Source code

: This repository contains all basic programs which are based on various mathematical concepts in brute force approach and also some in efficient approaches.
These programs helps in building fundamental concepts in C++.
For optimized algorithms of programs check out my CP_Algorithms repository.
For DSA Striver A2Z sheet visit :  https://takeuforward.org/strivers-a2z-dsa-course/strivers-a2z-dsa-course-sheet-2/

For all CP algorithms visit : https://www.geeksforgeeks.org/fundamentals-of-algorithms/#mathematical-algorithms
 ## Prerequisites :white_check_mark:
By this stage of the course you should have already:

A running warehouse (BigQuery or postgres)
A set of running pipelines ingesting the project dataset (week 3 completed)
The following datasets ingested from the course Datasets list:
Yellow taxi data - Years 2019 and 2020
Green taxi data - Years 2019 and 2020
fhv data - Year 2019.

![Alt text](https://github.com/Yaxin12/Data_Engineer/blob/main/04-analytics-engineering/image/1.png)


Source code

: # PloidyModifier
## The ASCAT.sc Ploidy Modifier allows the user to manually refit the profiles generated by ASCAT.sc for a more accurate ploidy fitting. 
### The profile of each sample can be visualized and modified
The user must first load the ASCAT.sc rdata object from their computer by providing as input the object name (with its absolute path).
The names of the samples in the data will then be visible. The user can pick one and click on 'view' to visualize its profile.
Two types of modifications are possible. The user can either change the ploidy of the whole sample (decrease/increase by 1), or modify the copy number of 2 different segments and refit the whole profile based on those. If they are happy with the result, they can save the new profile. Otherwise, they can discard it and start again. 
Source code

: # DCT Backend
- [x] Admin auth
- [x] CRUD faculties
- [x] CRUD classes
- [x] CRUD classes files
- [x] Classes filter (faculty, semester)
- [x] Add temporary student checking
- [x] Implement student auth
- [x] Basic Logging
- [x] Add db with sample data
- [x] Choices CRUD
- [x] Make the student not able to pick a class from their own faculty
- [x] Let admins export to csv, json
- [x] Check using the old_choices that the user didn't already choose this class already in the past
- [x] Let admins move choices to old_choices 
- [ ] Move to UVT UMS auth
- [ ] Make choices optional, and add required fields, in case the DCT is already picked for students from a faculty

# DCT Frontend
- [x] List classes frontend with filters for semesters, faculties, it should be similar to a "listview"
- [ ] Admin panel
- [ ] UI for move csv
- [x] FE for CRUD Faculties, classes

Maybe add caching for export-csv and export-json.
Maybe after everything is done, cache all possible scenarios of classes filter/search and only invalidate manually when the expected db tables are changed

....................

▸ Exercise description: Each line from the one containing "- [x] Add db with sample data" through the end of the material must be returned exactly; no other line should appear.

▸ Your response:
- [x] Add db with sample data
- [x] Choices CRUD
- [x] Make the student not able to pick a class from their own faculty
- [x] Let admins export to csv, json
- [x] Check using the old_choices that the user didn't already choose this class already in the past
- [x] Let admins move choices to old_choices 
- [ ] Move to UVT UMS auth
- [ ] Make choices optional, and add required fields, in case the DCT is already picked for students from a faculty

# DCT Frontend
- [x] List classes frontend with filters for semesters, faculties, it should be similar to a "listview"
- [ ] Admin panel
- [ ] UI for move csv
- [x] FE for CRUD Faculties, classes

Maybe add caching for export-csv and export-json.
Maybe after everything is done, cache all possible scenarios of classes filter/search and only invalidate manually when the expected db tables are changed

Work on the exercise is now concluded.